简体   繁体   English

如何将特殊字符 'β' 转换为其 unicode

[英]How to convert Special Character 'β' to its unicode

I want to convert 'β' to its uni-code 'U+03B2' using code.我想使用代码将'β'转换为它的 uni-code 'U+03B2' But when i tried to convert it, I am getting '63' as its integer value which is the value of '?'但是当我尝试转换它时,我得到了'63'作为它的整数值,它是'?'的值。 character.特点。 It is not converting to its correct value.它没有转换为正确的值。 Is there any way to get the correct value of 'β' ie decimal '946' , hex '03B2' .有什么方法可以获得'β'的正确值,即十进制'946' ,十六进制'03B2'

I have tried:我试过了:

   int code = 'β';
   byte[] b = { (byte)code };
   String s = new String(b, "UTF-8");

Here is the value in various forms:以下是各种形式的值:

int code = 'β';
System.out.println(code);                                       // 946 as an int
System.out.println(Integer.toString(code));                     // 946 as a String
System.out.println(Integer.toHexString(code));                  // 3b2
System.out.println(String.format("%04x", code));                // 03b2
System.out.println(String.format("%04x", code).toUpperCase());  // 03B2

(Edit: Having seen the other answers I now know that you can use the format string "%04X" to get the answer in upper case form directly.) (编辑:看过其他答案后,我现在知道您可以使用格式字符串"%04X"直接以大写形式获取答案。)
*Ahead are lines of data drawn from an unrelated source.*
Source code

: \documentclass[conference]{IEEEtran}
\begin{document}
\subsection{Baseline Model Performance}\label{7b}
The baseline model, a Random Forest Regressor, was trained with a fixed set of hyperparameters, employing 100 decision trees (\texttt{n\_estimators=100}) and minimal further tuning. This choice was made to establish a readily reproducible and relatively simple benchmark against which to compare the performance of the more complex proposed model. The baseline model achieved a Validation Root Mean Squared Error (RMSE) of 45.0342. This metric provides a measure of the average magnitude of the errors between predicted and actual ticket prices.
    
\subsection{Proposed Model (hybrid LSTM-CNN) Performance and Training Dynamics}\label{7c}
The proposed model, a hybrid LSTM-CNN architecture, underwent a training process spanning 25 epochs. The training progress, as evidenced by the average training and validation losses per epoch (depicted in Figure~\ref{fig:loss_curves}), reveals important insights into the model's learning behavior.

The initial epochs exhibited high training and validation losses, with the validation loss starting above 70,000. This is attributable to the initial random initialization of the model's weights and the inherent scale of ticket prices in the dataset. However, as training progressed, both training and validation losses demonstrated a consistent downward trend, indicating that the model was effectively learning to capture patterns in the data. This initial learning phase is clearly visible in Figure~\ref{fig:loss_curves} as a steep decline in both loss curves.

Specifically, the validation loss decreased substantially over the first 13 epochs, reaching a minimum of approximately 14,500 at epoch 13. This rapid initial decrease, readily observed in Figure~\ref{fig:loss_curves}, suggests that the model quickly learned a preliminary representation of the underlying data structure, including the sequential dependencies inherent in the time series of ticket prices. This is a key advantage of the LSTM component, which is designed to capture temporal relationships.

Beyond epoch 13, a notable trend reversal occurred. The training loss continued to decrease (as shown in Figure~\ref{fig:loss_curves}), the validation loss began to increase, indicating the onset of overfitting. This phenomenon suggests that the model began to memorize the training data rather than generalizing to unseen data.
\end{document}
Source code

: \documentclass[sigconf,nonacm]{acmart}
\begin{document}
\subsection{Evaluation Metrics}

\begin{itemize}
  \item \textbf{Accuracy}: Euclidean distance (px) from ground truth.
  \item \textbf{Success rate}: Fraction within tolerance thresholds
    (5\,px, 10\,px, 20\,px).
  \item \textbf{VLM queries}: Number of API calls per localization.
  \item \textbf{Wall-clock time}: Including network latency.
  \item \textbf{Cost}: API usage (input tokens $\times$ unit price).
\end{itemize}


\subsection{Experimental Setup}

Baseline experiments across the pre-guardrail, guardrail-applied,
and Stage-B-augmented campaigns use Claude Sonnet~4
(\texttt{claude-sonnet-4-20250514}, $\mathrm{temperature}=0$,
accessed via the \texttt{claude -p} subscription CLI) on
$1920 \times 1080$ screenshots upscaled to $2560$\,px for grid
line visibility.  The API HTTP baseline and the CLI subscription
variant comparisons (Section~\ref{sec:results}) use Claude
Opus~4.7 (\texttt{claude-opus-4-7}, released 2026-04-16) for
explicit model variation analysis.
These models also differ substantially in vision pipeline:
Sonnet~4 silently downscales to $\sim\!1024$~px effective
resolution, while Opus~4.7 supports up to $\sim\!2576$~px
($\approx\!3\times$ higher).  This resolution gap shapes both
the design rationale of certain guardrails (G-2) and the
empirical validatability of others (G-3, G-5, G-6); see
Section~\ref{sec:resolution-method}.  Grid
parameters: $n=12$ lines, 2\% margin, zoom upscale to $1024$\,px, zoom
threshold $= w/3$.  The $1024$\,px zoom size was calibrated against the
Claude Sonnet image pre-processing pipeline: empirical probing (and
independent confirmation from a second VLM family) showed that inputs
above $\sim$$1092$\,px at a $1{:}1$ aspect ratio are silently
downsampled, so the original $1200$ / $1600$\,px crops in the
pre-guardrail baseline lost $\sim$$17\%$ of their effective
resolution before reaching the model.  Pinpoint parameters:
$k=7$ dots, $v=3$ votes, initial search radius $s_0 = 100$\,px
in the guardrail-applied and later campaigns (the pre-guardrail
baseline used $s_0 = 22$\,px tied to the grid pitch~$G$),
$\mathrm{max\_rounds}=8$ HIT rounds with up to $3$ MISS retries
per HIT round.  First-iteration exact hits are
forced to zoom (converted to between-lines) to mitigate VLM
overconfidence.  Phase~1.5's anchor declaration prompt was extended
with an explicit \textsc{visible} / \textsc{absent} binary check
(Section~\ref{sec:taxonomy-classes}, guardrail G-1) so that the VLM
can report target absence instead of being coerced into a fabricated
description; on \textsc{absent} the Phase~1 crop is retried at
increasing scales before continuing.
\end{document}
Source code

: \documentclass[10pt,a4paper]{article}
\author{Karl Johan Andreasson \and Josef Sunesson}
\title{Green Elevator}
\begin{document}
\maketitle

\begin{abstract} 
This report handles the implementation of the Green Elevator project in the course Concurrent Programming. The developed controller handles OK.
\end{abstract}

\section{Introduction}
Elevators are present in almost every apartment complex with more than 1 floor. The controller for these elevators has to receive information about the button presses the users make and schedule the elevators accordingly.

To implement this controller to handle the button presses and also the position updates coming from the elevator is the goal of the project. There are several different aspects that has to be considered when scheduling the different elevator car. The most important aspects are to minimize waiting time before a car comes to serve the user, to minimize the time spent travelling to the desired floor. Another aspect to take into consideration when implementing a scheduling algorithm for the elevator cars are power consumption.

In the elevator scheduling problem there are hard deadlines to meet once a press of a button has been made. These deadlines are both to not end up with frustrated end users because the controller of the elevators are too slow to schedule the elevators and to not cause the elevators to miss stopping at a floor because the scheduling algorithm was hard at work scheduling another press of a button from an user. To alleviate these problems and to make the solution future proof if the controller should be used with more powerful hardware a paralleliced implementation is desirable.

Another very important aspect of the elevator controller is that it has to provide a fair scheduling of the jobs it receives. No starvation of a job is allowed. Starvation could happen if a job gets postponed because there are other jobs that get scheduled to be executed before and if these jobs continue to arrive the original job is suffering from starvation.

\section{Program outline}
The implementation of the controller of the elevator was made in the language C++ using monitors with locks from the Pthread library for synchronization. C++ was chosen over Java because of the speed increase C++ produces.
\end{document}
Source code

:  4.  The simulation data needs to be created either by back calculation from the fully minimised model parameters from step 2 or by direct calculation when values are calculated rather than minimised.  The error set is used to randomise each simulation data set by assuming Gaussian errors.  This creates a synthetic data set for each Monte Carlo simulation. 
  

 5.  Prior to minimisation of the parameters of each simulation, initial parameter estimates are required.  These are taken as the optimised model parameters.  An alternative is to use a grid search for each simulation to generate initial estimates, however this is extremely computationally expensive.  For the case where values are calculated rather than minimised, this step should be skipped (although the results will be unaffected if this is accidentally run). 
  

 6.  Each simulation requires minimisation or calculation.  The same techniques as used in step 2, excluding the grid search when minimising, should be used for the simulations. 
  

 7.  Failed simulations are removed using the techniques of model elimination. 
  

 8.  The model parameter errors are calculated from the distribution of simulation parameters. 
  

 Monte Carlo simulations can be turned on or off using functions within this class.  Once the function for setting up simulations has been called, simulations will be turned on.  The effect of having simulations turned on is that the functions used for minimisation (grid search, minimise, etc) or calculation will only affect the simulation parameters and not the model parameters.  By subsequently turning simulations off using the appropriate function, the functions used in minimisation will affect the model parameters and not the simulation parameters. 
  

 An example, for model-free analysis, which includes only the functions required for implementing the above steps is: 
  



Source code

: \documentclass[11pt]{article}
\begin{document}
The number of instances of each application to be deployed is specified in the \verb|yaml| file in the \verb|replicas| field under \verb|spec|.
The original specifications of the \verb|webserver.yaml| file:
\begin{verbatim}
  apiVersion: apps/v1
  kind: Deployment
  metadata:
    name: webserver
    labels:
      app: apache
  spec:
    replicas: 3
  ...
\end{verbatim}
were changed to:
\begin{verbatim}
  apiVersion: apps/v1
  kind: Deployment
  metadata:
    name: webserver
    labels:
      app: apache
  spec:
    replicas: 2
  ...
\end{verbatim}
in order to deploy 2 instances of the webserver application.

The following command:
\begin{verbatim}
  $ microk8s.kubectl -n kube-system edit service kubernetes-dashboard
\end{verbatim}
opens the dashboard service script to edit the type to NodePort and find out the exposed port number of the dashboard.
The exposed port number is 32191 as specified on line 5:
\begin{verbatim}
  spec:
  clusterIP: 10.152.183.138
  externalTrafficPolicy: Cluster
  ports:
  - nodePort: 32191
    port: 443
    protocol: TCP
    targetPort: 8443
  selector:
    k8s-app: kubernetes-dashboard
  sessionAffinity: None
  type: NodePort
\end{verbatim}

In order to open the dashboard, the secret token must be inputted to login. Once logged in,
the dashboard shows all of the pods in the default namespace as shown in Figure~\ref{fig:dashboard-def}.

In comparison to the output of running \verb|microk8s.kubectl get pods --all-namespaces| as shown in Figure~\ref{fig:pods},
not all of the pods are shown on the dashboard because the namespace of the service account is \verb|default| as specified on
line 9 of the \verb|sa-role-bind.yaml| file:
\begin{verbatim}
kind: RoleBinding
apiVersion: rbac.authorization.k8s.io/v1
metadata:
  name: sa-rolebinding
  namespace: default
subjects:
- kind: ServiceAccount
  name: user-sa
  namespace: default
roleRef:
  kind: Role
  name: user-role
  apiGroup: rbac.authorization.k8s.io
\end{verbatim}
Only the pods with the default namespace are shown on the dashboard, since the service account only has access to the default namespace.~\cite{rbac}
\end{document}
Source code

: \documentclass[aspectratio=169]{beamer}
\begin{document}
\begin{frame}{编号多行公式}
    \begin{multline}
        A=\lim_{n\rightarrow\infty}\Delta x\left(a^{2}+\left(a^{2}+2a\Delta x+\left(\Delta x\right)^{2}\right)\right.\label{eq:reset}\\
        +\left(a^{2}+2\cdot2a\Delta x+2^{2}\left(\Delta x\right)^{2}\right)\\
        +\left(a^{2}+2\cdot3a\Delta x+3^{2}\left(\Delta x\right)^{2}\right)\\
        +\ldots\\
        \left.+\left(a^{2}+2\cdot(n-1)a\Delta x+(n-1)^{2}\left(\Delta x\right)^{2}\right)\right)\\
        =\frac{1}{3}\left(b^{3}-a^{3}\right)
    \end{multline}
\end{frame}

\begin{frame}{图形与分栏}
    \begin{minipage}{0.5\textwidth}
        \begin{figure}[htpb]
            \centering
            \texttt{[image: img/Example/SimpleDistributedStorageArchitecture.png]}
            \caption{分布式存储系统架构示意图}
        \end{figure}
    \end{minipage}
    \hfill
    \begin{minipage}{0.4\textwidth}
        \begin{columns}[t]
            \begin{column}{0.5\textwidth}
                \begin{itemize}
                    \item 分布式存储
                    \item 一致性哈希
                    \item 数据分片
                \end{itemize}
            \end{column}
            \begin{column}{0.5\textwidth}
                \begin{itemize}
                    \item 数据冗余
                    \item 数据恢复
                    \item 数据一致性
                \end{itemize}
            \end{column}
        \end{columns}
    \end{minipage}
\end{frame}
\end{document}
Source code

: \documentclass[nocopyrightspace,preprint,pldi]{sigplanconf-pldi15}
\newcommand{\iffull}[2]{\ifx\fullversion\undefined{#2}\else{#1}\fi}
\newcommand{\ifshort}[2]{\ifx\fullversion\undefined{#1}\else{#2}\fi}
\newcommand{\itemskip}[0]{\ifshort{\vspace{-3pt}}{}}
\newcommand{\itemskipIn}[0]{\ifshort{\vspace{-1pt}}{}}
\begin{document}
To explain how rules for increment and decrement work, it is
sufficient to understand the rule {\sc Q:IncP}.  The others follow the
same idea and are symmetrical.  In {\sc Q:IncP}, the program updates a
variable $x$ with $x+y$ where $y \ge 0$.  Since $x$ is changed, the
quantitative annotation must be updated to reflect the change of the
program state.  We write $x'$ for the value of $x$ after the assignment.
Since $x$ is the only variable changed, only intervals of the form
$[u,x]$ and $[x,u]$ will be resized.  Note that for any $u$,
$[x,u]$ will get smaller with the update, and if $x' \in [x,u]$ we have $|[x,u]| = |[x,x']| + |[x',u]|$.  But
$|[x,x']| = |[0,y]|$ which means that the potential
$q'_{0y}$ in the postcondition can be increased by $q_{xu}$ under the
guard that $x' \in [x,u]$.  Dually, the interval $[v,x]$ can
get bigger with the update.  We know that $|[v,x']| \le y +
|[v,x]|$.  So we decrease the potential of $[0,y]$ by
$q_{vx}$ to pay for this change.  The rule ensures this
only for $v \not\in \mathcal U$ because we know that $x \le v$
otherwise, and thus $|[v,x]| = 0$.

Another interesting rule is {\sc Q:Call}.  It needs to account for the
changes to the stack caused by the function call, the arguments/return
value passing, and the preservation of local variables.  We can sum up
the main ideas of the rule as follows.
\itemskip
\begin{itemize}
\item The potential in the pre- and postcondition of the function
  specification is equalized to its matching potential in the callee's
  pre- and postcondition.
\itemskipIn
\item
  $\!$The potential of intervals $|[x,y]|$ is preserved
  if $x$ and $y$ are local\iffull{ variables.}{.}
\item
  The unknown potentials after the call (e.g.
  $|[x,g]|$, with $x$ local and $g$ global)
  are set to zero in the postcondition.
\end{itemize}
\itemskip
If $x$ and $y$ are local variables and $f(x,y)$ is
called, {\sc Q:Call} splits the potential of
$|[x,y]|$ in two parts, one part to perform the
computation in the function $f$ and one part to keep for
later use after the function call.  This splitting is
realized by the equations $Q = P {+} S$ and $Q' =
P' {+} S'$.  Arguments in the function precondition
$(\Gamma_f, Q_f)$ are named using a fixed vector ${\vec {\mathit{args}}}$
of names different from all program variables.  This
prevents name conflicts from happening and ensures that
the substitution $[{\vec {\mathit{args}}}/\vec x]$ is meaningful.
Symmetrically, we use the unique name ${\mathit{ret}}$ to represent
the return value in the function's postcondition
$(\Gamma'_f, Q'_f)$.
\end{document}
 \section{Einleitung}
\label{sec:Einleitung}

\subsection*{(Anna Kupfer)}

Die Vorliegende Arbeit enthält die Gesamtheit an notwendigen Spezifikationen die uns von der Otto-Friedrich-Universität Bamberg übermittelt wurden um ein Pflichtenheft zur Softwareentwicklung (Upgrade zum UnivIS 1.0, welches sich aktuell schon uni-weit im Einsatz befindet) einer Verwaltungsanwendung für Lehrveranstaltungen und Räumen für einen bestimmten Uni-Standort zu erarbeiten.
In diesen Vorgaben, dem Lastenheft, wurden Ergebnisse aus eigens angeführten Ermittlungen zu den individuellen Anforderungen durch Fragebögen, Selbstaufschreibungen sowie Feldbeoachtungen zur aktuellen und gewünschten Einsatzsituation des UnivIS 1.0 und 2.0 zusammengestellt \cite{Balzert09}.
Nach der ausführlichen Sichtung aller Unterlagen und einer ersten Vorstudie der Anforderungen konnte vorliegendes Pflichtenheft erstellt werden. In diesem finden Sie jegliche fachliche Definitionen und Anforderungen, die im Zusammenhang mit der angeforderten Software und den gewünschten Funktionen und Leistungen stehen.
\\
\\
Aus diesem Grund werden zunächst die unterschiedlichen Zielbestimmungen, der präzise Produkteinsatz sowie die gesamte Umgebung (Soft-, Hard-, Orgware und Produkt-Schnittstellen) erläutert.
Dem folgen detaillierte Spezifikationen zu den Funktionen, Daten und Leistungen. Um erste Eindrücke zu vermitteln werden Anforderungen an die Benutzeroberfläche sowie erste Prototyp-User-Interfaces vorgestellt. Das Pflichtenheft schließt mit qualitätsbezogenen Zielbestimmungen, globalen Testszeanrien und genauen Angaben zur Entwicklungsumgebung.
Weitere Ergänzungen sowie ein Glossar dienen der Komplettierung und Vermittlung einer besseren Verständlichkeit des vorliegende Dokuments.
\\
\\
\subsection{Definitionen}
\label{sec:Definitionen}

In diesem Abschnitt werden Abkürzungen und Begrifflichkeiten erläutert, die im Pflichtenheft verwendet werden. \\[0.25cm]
If UTF-8 is not your platform default character encoding, you'll need to make sure that the source file is saved in UTF-8 encoding, and then specify the -encoding UTF-8 option when compiling (or another character encoding that supports β ).如果 UTF-8 不是您的平台默认字符编码,您需要确保源文件以 UTF-8 编码保存,然后在编译时指定 -encoding -encoding UTF-8选项(或其他支持的字符编码) β )。

Your code is wrong because you are taking a char , which is 16 bits, and chopping it in half, keeping only the lower 8 bits.您的代码是错误的,因为您正在使用一个 16 位的char并将其切成两半,只保留低 8 位。 Narrowing casts can destroy data;缩小强制转换可能会破坏数据; they are required to be written explicitly to make you think about what you are doing.他们必须明确地写出来,让你思考你在做什么。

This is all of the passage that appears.